Anthony Vaccarello opened Paris Men’s Fashion Week with a gesture both minimal and monumental: a Saint Laurent collection presented within an immersive fog installation by Japanese artist Fujiko Nakaya. Models emerged and disappeared through luminous mist at the Bourse de Commerce, their silhouettes visible only in fragments before dissolving back into vapor.
The show also generated significant social media attention, with images of models walking through Nakaya’s fog becoming the most-shared visual from the first day of Paris Men’s week. The combination of Vaccarello’s tailoring and Nakaya’s atmospheric art created a total experience that transcended either component alone.
Vacarello’s men’s collections have grown progressively more edited since he took full creative control of the house. The SS27 season represents the most extreme expression of this refinement: fewer pieces, fewer colors, fewer distractions. What remains is a wardrobe stripped to its essentials.
Saint Laurent’s ability to command the opening slot of Paris Men’s week — and to fill it with a presentation that prioritized atmosphere over spectacle — speaks to Vaccarello’s confidence in his editorial vision. In a season of maximal gestures, the fog show proved that subtraction can be its own kind of statement.

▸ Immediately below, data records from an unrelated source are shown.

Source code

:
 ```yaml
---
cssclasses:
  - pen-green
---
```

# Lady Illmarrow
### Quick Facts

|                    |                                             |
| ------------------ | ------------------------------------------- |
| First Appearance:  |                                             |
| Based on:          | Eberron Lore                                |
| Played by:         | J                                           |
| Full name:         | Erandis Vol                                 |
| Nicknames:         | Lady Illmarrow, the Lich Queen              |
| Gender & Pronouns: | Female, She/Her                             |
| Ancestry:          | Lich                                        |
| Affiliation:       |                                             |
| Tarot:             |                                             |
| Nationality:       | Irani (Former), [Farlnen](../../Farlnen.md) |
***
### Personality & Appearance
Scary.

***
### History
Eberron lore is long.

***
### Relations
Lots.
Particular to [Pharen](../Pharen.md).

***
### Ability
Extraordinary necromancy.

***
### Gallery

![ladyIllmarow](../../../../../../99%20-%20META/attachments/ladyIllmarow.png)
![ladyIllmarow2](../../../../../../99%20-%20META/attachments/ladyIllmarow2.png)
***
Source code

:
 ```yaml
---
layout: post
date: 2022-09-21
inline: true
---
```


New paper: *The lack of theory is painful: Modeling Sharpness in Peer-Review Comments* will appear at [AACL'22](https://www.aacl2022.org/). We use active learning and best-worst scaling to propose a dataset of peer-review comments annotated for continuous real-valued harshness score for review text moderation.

The collection itself matched the environment’s elusiveness. Vaccarello delivered one of his most restrained men’s offerings to date — sharp tailoring in black and midnight blue, narrow trousers that elongated the leg, single-breasted jackets cut without excess. The brevity of the show, sixteen minutes, matched the ephemeral nature of the fog.
WWD’s review described the collection as “one of his most straightforward men’s collections yet — but with flashes of gold and flesh.” Those flashes — a bare torso beneath an open jacket, a gold necklace against bare skin — provided the sensual counterweight to the tailoring discipline.